Keine Lust zur Prüfung

Das liest sich in der Antwort des Umweltministeriums so: „Der Landkreis Leipzig führt zu Beginn des Schreibens aus, dass sich die UNB nicht detailliert mit der Schutzwürdigkeit des Holzbergareals als Flächennaturdenkmal auseinandersetzt habe. Dies werde ‚aus Kapazitätsgründen‘ abgelehnt.

Es liege im Normsetzungsermessen des zuständigen Verordnungsgebers, ob ein Naturraum, der eine Unterschutzstellung als Landschaftsschutzgebiet erfüllt, ausgewiesen wird. Analoges träfe aus der Sicht des Landkreises Leipzig für alle Schutzkategorien zu.

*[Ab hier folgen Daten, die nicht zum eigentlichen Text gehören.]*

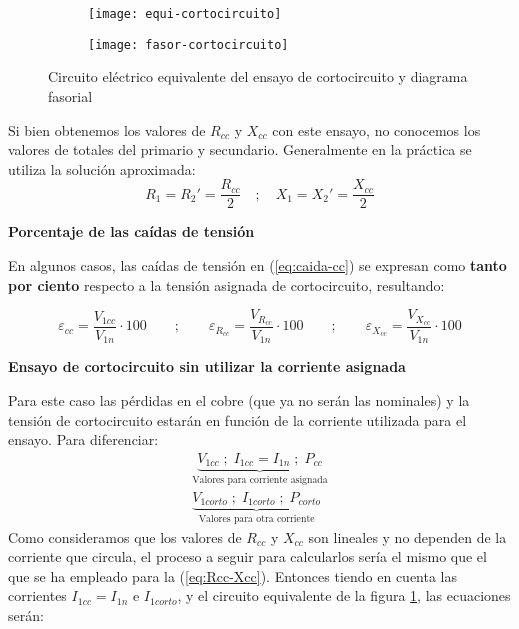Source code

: \begin{figure}[H]
	\centering
	\begin{subfigure}[b]{.3\linewidth}
		\texttt{[image: equi-cortocircuito]}
		\caption{}
		\label{fig:ensayo-cc-equi}
	\end{subfigure}
	\begin{subfigure}[b]{.25\linewidth}
		\texttt{[image: fasor-cortocircuito]}
		\caption{}
		\label{fig:ensayo-cc-fasores}
	\end{subfigure}
	\caption{Circuito eléctrico equivalente del ensayo de cortocircuito y diagrama fasorial}
\end{figure}

Si bien obtenemos los valores de $R_{cc}$ y $X_{cc}$ con este ensayo, no conocemos los valores de totales del primario y secundario. Generalmente en la práctica se utiliza la solución aproximada:
\begin{equation*}
	R_{1}=R_{2}'=\dfrac{R_{cc}}{2}\quad;\quad X_{1}=X_{2}'=\dfrac{X_{cc}}{2}
\end{equation*}

\vspace{.5cm}

\textbf{Porcentaje de las caídas de tensión}

En algunos casos, las caídas de tensión en (\ref{eq:caida-cc}) se expresan como \textbf{tanto por ciento} respecto a la tensión asignada de cortocircuito, resultando:

\begin{equation}
	\varepsilon_{cc} = \dfrac{V_{1cc}}{V_{1n}} \cdot 100 \qquad;\qquad 
	\varepsilon_{R_{cc}} = \dfrac{V_{R_{cc}}}{V_{1n}} \cdot 100 \qquad;\qquad
	\varepsilon_{X_{cc}} = \dfrac{V_{X_{cc}}}{V_{1n}} \cdot 100
\end{equation}


\textbf{Ensayo de cortocircuito sin utilizar la corriente asignada}

Para este caso las pérdidas en el cobre (que ya no serán las nominales) y la tensión de cortocircuito estarán en función de la corriente utilizada para el ensayo. Para diferenciar:
\begin{gather*}
	\underbrace{V_{1cc}\; ; \; I_{1cc}=I_{1n} \; ; \; P_{cc}}_{\text{Valores para corriente asignada}}\\
	\underbrace{V_{1corto}\; ; \; I_{1corto} \; ; \; P_{corto}}_{\text{Valores para otra corriente}}
\end{gather*}
Como consideramos que los valores de $R_{cc}$ y $X_{cc}$ son lineales y no dependen de la corriente que circula, el proceso a seguir para calcularlos sería el mismo que el que se ha empleado para la (\ref{eq:Rcc-Xcc}). Entonces tiendo en cuenta las corrientes $I_{1cc}=I_{1n}$ e $I_{1corto}$, y el circuito equivalente de la figura \ref{fig:ensayo-cc-equi}, las ecuaciones serán:

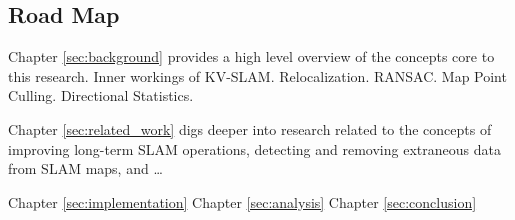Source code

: \subsection{Road Map}

Chapter \ref{sec:background} provides a high level overview of the concepts core to this research. Inner workings of KV-SLAM. Relocalization. RANSAC. Map Point Culling. Directional Statistics.

Chapter \ref{sec:related_work} digs deeper into research related to the concepts of improving long-term SLAM operations, detecting and removing extraneous data from SLAM maps, and \dots

Chapter \ref{sec:implementation}
Chapter \ref{sec:analysis}
Chapter \ref{sec:conclusion}
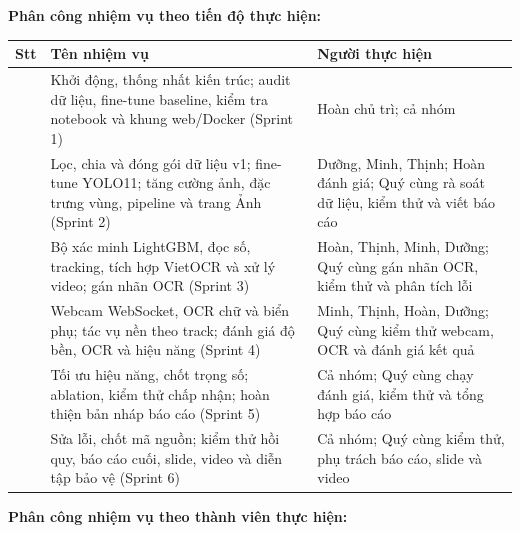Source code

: 
\noindent\textbf{Phân công nhiệm vụ theo tiến độ thực hiện:}

\begingroup
{}
\noindent
\begin{tabularx}{\textwidth}{|>{\centering\arraybackslash}p{1.0cm}|>{\raggedright\arraybackslash}X|>{\raggedright\arraybackslash}p{4.2cm}|}
\hline
\textbf{Stt} & \centering\arraybackslash\textbf{Tên nhiệm vụ} & \centering\arraybackslash\textbf{Người thực hiện} \\ \hline
1 & Khởi động, thống nhất kiến trúc; audit dữ liệu, fine-tune baseline, kiểm tra notebook và khung web/Docker (Sprint 1) & Hoàn chủ trì; cả nhóm \\ \hline
2 & Lọc, chia và đóng gói dữ liệu v1; fine-tune YOLO11; tăng cường ảnh, đặc trưng vùng, pipeline và trang Ảnh (Sprint 2) & Dưỡng, Minh, Thịnh; Hoàn đánh giá; Quý cùng rà soát dữ liệu, kiểm thử và viết báo cáo \\ \hline
3 & Bộ xác minh LightGBM, đọc số, tracking, tích hợp VietOCR và xử lý video; gán nhãn OCR (Sprint 3) & Hoàn, Thịnh, Minh, Dưỡng; Quý cùng gán nhãn OCR, kiểm thử và phân tích lỗi \\ \hline
4 & Webcam WebSocket, OCR chữ và biển phụ; tác vụ nền theo track; đánh giá độ bền, OCR và hiệu năng (Sprint 4) & Minh, Thịnh, Hoàn, Dưỡng; Quý cùng kiểm thử webcam, OCR và đánh giá kết quả \\ \hline
5 & Tối ưu hiệu năng, chốt trọng số; ablation, kiểm thử chấp nhận; hoàn thiện bản nháp báo cáo (Sprint 5) & Cả nhóm; Quý cùng chạy đánh giá, kiểm thử và tổng hợp báo cáo \\ \hline
6 & Sửa lỗi, chốt mã nguồn; kiểm thử hồi quy, báo cáo cuối, slide, video và diễn tập bảo vệ (Sprint 6) & Cả nhóm; Quý cùng kiểm thử, phụ trách báo cáo, slide và video \\ \hline
\end{tabularx}
\endgroup

\clearpage
\noindent\textbf{Phân công nhiệm vụ theo thành viên thực hiện:}

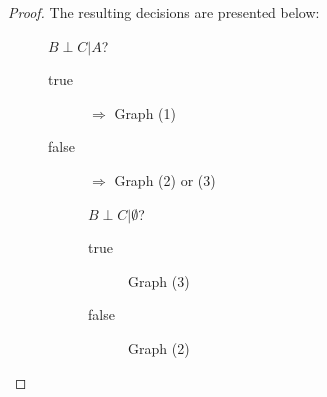 \documentclass{amsart}
\theoremstyle{plain}
\renewcommand{\implies}{\Rightarrow}
\begin{document}
\begin{proof}
  The resulting decisions are presented below:

  \begin{description}
    \item[] $B\perp C|A$?
      \begin{description}
        \item[true] $\implies$ Graph (1)
        \item[false] $\implies$ Graph (2) or (3)
        \item[] $B\perp C|\emptyset$?
          \begin{description}
            \item[true] Graph (3)
            \item[false] Graph (2)
          \end{description}
      \end{description}
  \end{description}
\end{proof}
\end{document}
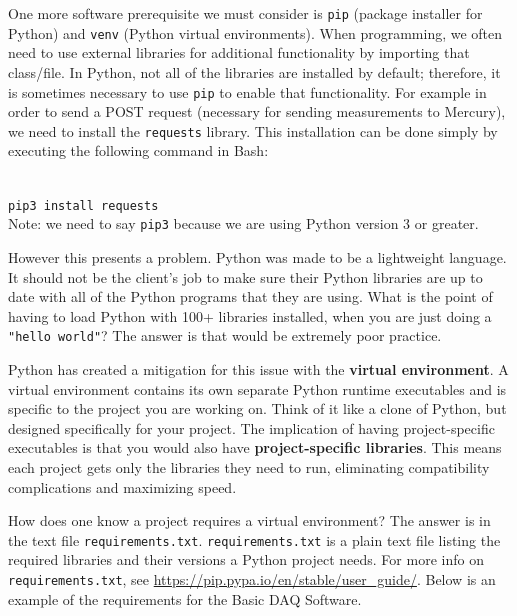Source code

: \documentclass[12pt, letterpaper]{article}
\begin{document}
\par One more software prerequisite we must consider is \texttt{pip} (package installer for Python) and \texttt{venv} (Python virtual environments). When programming, we often need to use external libraries for additional functionality by importing that class/file. In Python, not all of the libraries are installed by default; therefore, it is sometimes necessary to use \texttt{pip} to enable that functionality. For example in order to send a POST request (necessary for sending measurements to Mercury), we need to install the \texttt{requests} library. This installation can be done simply by executing the following command in Bash: \\[1\baselineskip]\

\texttt{pip3 install requests} \\[1\baselineskip]

\noindent Note: we need to say \texttt{pip3} because we are using Python version 3 or greater. \\

\par However this presents a problem. Python was made to be a lightweight language. It should not be the client's job to make sure their Python libraries are up to date with all of the Python programs that they are using. What is the point of having to load Python with 100+ libraries installed, when you are just doing a \texttt{"hello world"}? The answer is that would be extremely poor practice. 

\par Python has created a mitigation for this issue with the \textbf{virtual environment}. A virtual environment contains its own separate Python runtime executables and is specific to the project you are working on. Think of it like a clone of Python, but designed specifically for your project. The implication of having project-specific executables is that you would also have \textbf{project-specific libraries}. This means each project gets only the libraries they need to run, eliminating compatibility complications and maximizing speed. 

\par How does one know a project requires a virtual environment? The answer is in the text file \texttt{requirements.txt}. \texttt{requirements.txt} is a plain text file listing the required libraries and their versions a Python project needs. For more info on \texttt{requirements.txt}, see \url{https://pip.pypa.io/en/stable/user_guide/}. Below is an example of the requirements for the Basic DAQ Software. 
\end{document}

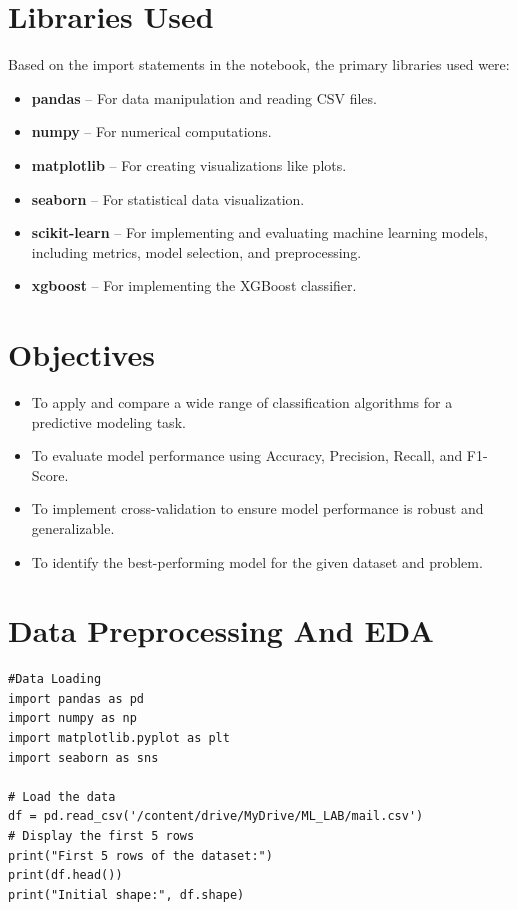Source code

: \documentclass[12pt]{article}
\begin{document}
\section{Libraries Used}
Based on the import statements in the notebook, the primary libraries used were:
\begin{itemize}
    \item \textbf{pandas} – For data manipulation and reading CSV files.
    \item \textbf{numpy} – For numerical computations.
    \item \textbf{matplotlib} – For creating visualizations like plots.
    \item \textbf{seaborn} – For statistical data visualization.
    \item \textbf{scikit-learn} – For implementing and evaluating machine learning models, including metrics, model selection, and preprocessing.
    \item \textbf{xgboost} – For implementing the XGBoost classifier.
\end{itemize}

\section{Objectives}
\begin{itemize}
    \item To apply and compare a wide range of classification algorithms for a predictive modeling task.
    \item To evaluate model performance using Accuracy, Precision, Recall, and F1-Score.
    \item To implement cross-validation to ensure model performance is robust and generalizable.
    \item To identify the best-performing model for the given dataset and problem.
\end{itemize}


\section{Data Preprocessing And EDA }
\begin{verbatim}
#Data Loading
import pandas as pd
import numpy as np
import matplotlib.pyplot as plt
import seaborn as sns

# Load the data
df = pd.read_csv('/content/drive/MyDrive/ML_LAB/mail.csv')
# Display the first 5 rows
print("First 5 rows of the dataset:")
print(df.head())
print("Initial shape:", df.shape)
\end{verbatim}
\end{document}
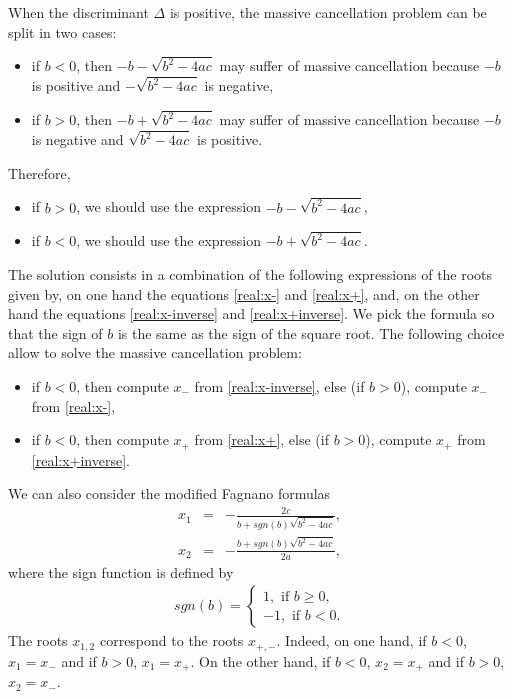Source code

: When the discriminant $\Delta$ is positive, the massive cancellation problem can be split in two cases:
\begin{itemize}
\item if $b<0$, then $-b-\sqrt{b^2-4ac}$ may suffer of massive cancellation
because $-b$ is positive and $-\sqrt{b^2-4ac}$ is negative,
\item if $b>0$, then $-b+\sqrt{b^2-4ac}$ may suffer of massive cancellation because 
$-b$ is negative and $\sqrt{b^2-4ac}$ is positive.
\end{itemize}
Therefore, 
\begin{itemize}
\item if $b>0$, we should use the expression $-b-\sqrt{b^2-4ac}$,
\item if $b<0$, we should use the expression $-b+\sqrt{b^2-4ac}$.
\end{itemize}
The solution consists in a combination of the following expressions of the 
roots given by, on one hand the equations \ref{real:x-} and \ref{real:x+},
and, on the other hand the equations \ref{real:x-inverse} and \ref{real:x+inverse}.
We pick the formula so that the sign of $b$ is the 
same as the sign of the square root.
The following choice allow to solve the massive cancellation problem:
\begin{itemize}
\item if $b<0$, then compute $x_-$ from \ref{real:x-inverse}, else 
(if $b>0$), compute $x_-$ from \ref{real:x-},
\item if $b<0$, then compute $x_+$ from \ref{real:x+}, else 
(if $b>0$), compute $x_+$ from \ref{real:x+inverse}.
\end{itemize}

We can also consider the modified Fagnano formulas
\begin{eqnarray}
x_1 &=& -\frac{2c}{b+sgn(b)\sqrt{b^2-4ac}}, \\
x_2 &=& -\frac{b+sgn(b)\sqrt{b^2-4ac}}{2a}, 
\end{eqnarray}
where the sign function is defined by 
\begin{eqnarray}
sgn(b)=\left\{\begin{array}{l}
1, \textrm{ if } b\geq 0,\\
-1, \textrm{ if } b< 0.
\end{array}\right.
\end{eqnarray}
The roots $x_{1,2}$ correspond to the roots $x_{+,-}$. Indeed, on one hand, 
if $b<0$, $x_1=x_-$ and if $b>0$, $x_1=x_+$. On the other hand, if $b<0$, $x_2=x_+$ and
if $b>0$, $x_2=x_-$.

Der Landkreis Leipzig weist in dem Schreiben ausdrücklich darauf hin, dass eine zum gegenwärtigen Zeitpunkt durchgeführte überschlägige Einschätzung der
Schutzwürdigkeit zu einer Fehleinschätzung führen könne. Daher bestünden erhebliche Bedenken gegen diese Vorgehensweise. Gleichwohl gibt der Landkreis Leipzig in dem Schreiben vom 18. Juli 2022 eine ‘überschlägige Einschätzung’ ab, die jedoch nicht mit einer Würdigung und dem notwendigen Verfahren dazu gleichzustellen sei.

In dieser ‚überschlägigen Einschätzung‘ tendiert die UNB zu der Auffassung, dass zum gegenwärtigen Zeitpunkt für eine Ausweisung des Steinbruchareals als Flächennaturdenkmal die Voraussetzungen fehlen.

Das Areal weise eine Fläche von acht Hektar auf; es könne aber – nach überschlägiger Prüfung – vermutlich nicht auf die gesetzliche Maximalgröße von fünf Hektar eingegrenzt werden, vergleiche § 28 Absatz 1 BNatSchG.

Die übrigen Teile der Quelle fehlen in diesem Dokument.